Осден отбыл и пять дней подряд напоминал о себе только поступавшими дважды в сутки короткими сообщениями о том, что все нормально. Настроение в базовом лагере сменилось с быстротой театральных декораций. Эскуана бодрствовал по восемнадцать часов в сутки. По-суэт То взялась за свою небесную лютню и погрузилась в астральные созвучия (Осдена музыка доводила до бешенства). Мэннон, Харфекс, Дженни Чонь и Томико, все как один, отказались от транквилизаторов. Порлок в своей лаборатории перегонял нечто и сам же все выпивал, привычно страдая похмельем. Аснанифойл и По-суэт То отслужили всенощное Численное Богоявление, мистическую оргию высшей математики – высшее
Специалист по Точным Наукам вернулся на базу бегом, с трудом продираясь сквозь мясистые стебли траво-образных.
– Там, в лесу… что-то…- глаза его вылезали из орбит, он задыхался, пальцы и усы дрожали,– что-то большое. Движущееся, сзади. Я вводил данные, наклонился пониже. Оно на меня напало. Будто с дерева спрыгнуло. Сзади.– Он бессмысленно уставился на слушателей глазами, помутневшими не то от ужаса, не то от усталости.
– Сядьте, Порлок. Успокойтесь. А теперь по порядку, все сначала. Вы увидели что-то…
– Неясно. Только движение. Целенаправленное. Он… оно… не знаю, что бы это могло быть. Что-то самостоятельно перемещающееся. В этих деревьях или древовидных, называйте как хотите. На опушке леса.
Харфекс, похоже, был неумолим.
– Здесь нет ничего, что могло бы напасть на вас, Порлок. Здесь нет даже микробов. Здесь не может быть большого животного. Возможно, это просто упал какой-то эпифит, какая-то отцепившаяся у вас за спиной лиана?..
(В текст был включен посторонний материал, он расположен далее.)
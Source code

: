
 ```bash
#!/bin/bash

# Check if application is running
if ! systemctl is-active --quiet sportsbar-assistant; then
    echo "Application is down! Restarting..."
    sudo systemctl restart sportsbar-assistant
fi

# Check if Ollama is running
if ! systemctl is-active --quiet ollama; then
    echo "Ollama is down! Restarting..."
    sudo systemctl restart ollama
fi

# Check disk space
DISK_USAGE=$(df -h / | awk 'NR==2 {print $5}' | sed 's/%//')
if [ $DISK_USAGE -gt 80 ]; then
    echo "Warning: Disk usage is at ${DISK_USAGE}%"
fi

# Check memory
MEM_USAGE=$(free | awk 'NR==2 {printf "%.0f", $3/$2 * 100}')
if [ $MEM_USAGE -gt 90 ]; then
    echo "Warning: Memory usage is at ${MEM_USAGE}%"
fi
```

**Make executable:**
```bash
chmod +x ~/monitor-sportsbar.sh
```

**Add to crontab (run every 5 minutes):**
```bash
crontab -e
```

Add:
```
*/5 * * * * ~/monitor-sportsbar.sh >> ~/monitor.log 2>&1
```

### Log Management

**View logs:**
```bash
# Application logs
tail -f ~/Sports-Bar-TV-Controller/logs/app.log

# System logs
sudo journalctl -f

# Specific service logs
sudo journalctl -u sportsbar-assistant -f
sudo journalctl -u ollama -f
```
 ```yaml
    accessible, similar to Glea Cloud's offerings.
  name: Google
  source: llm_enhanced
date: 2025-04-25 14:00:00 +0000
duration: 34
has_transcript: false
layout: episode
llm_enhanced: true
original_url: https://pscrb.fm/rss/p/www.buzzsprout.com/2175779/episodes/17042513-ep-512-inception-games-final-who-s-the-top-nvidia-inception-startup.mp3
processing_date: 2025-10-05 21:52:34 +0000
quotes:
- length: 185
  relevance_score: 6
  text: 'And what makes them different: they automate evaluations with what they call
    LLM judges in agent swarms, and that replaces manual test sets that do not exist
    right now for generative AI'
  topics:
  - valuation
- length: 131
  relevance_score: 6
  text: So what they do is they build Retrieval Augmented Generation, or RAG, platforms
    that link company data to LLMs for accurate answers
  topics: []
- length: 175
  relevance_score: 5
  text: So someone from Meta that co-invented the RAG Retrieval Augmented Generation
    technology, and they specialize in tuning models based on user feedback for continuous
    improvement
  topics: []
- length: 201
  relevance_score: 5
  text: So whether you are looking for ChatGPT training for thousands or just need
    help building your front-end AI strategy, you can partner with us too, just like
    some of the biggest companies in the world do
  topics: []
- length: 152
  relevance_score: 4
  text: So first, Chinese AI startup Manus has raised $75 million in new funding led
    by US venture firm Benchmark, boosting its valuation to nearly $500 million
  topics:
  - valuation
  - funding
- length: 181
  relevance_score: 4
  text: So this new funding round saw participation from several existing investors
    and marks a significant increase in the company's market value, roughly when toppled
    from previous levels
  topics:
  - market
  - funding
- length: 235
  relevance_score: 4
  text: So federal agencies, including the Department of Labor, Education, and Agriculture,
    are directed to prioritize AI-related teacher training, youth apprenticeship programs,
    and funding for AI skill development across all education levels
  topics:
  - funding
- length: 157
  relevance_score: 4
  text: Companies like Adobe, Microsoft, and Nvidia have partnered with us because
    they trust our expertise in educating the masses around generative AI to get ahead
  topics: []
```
– Нет,– сказал Порлок.– Оно спускалось прямо на меня, по веткам, быстро. Когда я повернулся, оно опять взлетело, вверх и от меня. Один Бог ведает, что это могло быть. Большое такое, с человека, не меньше. Кажется, красноватого цвета. Нет, не уверен, не разглядел.
– Это был Осден, вообразивший себя Тарзаном,– заявила Дженни Чонь и нервно хихикнула.
Томико подавила смех, беспомощный и безумный. Но Харфекс и не улыбнулся.
– Под древовидными становится не по себе,– сказал он, как обычно, вежливо и тихо,– я это уже замечал. Возможно, именно потому я и откладывал работу в лесах. В цвете и расстановке стволов и ветвей, особенно расположенных по спирали, вообще есть нечто гипнотическое, а эти споровые растут, располагаясь до неестественности упорядоченно. Если говорить о субъективном ощущении, меня лично они угнетают. Не исключено, что более сильное воздействие такого рода могло породить галлюцинации.
Порлок покачал головой. Облизал губы.
– Оно там было,– сказал он.– Что-то. Целенаправленно двигавшееся. Пытавшееся напасть на меня со спины.
Когда этим вечером Осден, как всегда пунктуальный, вышел в 24 часа на связь, Харфекс пересказал ему сообщение Порлока.
– Встречалось ли вам, мистер Осден, что бы то ни было, могущее подтвердить впечатления мистера Порлока о наличии в лесу подвижной и чувствующей формы жизни?
Ответом был сардонический свист, затем послышался противный голос Осдена:
– Нет. Дерьмо цена его впечатлениям.
– Вы пробыли в лесу дольше любого из нас,– вежливость Харфекса была непоколебима.– Согласны ли вы с моим впечатлением, что пребывание в лесу оказывает довольно гнетущее, а возможно, и галлюциногенное воздействие на восприятие?
Снова свист, потом голос Осдена:
– Согласен, восприятие Порлока потревожить легко. Вот пусть и не высовывается из своей лаборатории, меньше вреда от него будет. Еще что-нибудь?
– На данный момент все,– сказал Харфекс, и Осден отключился.